Mr Morrison says he has not "ruled out" a Royal Commission.
"I've had probably the best part of 20 roundtables with veterans [and] ex-service organisations this year where we've gone through [the] various issues".
The logical consequence of Mr Chester's position, and one which would not have escaped him, is that as the minister in the hot-seat he is one of the few Australians able to pick up the phone and make things happen in this space.
He, and the Prime Minister, have given repeated assurances this is happening and they consider the issue of veterans' suicide to be of vital importance.
We also need to understand this problem is not unique to Australia, is highly nuanced and complex, and will take a great deal of time, expertise and resources to manage.
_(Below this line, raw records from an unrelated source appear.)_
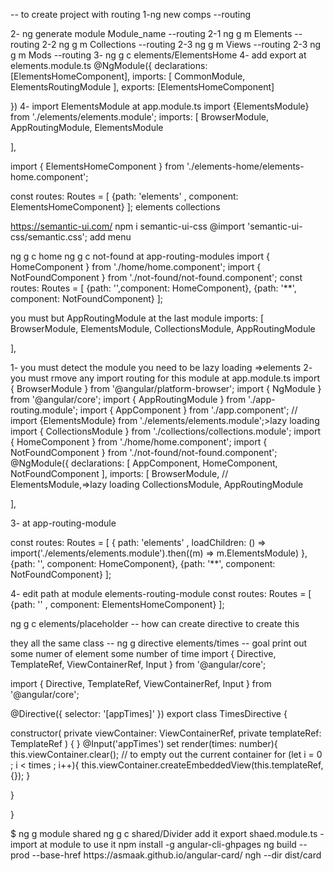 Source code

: -- to create project with routing
1-ng new comps --routing
<!-- ------------------------module----------------- -->
2- ng generate module Module_name --routing
  2-1 ng g m Elements --routing
  2-2 ng g m Collections --routing
  2-3 ng g m Views --routing
  2-3 ng g m Mods --routing
3- ng g c elements/ElementsHome
4- add export at elements.module.ts
@NgModule({
  declarations: [ElementsHomeComponent],
  imports: [
    CommonModule,
    ElementsRoutingModule
  ],
  exports: [ElementsHomeComponent]

})
4- import ElementsModule at app.module.ts
import {ElementsModule} from './elements/elements.module';
 imports: [
    BrowserModule,
    AppRoutingModule,
    ElementsModule

  ],
<!-- ---------------------------routing----------------------- -->
import { ElementsHomeComponent } from './elements-home/elements-home.component';


const routes: Routes = [
  {path: 'elements' , component: ElementsHomeComponent}
];
<a routerLink="/elements">elements</a>
<a routerLink="/collections">collections</a>
<router-outlet></router-outlet>
<!-- using style  semantic-ui-->
https://semantic-ui.com/
 npm i semantic-ui-css
 @import 'semantic-ui-css/semantic.css';
add menu
<!-- create home component /create not-found component -->
ng g c home
ng g c not-found
at app-routing-modules
import { HomeComponent } from './home/home.component';
import { NotFoundComponent } from './not-found/not-found.component';
const routes: Routes = [
  {path: '',component: HomeComponent},
  {path: '**', component: NotFoundComponent}
];
<!-- to fix error not-fount when clcik you can not go any component -->
you must but AppRoutingModule at the last module
imports: [
    BrowserModule,
    ElementsModule,
    CollectionsModule,
    AppRoutingModule

  ],
  <!-- -------------------how implement lazy loading -->
  1- you must detect the module you need to be lazy loading =>elements
  2- you must rmove any import routing for this module 
  at app.module.ts
  import { BrowserModule } from '@angular/platform-browser';
import { NgModule } from '@angular/core';
import { AppRoutingModule } from './app-routing.module';
import { AppComponent } from './app.component';
// import {ElementsModule} from './elements/elements.module';>lazy loading
import { CollectionsModule } from './collections/collections.module';
import { HomeComponent } from './home/home.component';
import { NotFoundComponent } from './not-found/not-found.component';
@NgModule({
  declarations: [
    AppComponent,
    HomeComponent,
    NotFoundComponent
  ],
  imports: [
    BrowserModule,
    // ElementsModule,=>lazy loading
    CollectionsModule,
    AppRoutingModule

  ],

  3- at app-routing-module
  
const routes: Routes = [
  {
    path: 'elements' , loadChildren: () => import('./elements/elements.module').then((m) => m.ElementsModule)
  },
  {path: '', component: HomeComponent},
  {path: '**', component: NotFoundComponent}
];

4- edit path at module
elements-routing-module
const routes: Routes = [
  {path: '' , component: ElementsHomeComponent}
];
<!-- -----------------create placeholder component -->
ng g c elements/placeholder
-- how can create directive to create this
  <div class="line"></div>
    <div class="line"></div>
    <div class="line"></div>
    <div class="line"></div>
    <div class="line"></div>
they all the same class
-- ng g directive elements/times
-- goal print out some numer of element some number of time
import { Directive, TemplateRef, ViewContainerRef, Input } from '@angular/core';

import { Directive, TemplateRef, ViewContainerRef, Input } from '@angular/core';

@Directive({
  selector: '[appTimes]'
})
export class TimesDirective {

  constructor( private viewContainer: ViewContainerRef,
               private templateRef: TemplateRef<any> ) { }
  @Input('appTimes') set render(times: number){
    this.viewContainer.clear();
    // to empty out the current container
    for (let i = 0 ; i < times ; i++){
      this.viewContainer.createEmbeddedView(this.templateRef, {});
    }


  }

}
  <div *appTimes="lines" class="line"></div>
<!---------------------------------widget module-------------------  -->
$ ng g module shared
ng g c shared/Divider
add it export shaed.module.ts
-import at module to use it 
<!-- deploy -->
npm install -g angular-cli-ghpages 
 ng build --prod --base-href https://asmaak.github.io/angular-card/ 
 ngh --dir dist/card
Although it is tempting to cast the Department of Veterans' Affairs and the Department of Defence as the "bad guys" in this narrative things are never as simple as they seem.
Yes, the DVA has been too "adversarial" in its interrogation of veterans' claims in the past. And yes, neither DVA or the individual services have done enough to keep track of those who have served once they left defence.
That said, strenuous attempts are being made to ensure the two giant bureaucracies are no longer prisoners of their past cultures and that resources are spent where they will do the most good.
Mr Morrison says he has not "ruled out" a Royal Commission. Fair enough. But he should not rule a Royal Commission "in" unless he can demonstrate there will be tangible benefits for veterans as a result.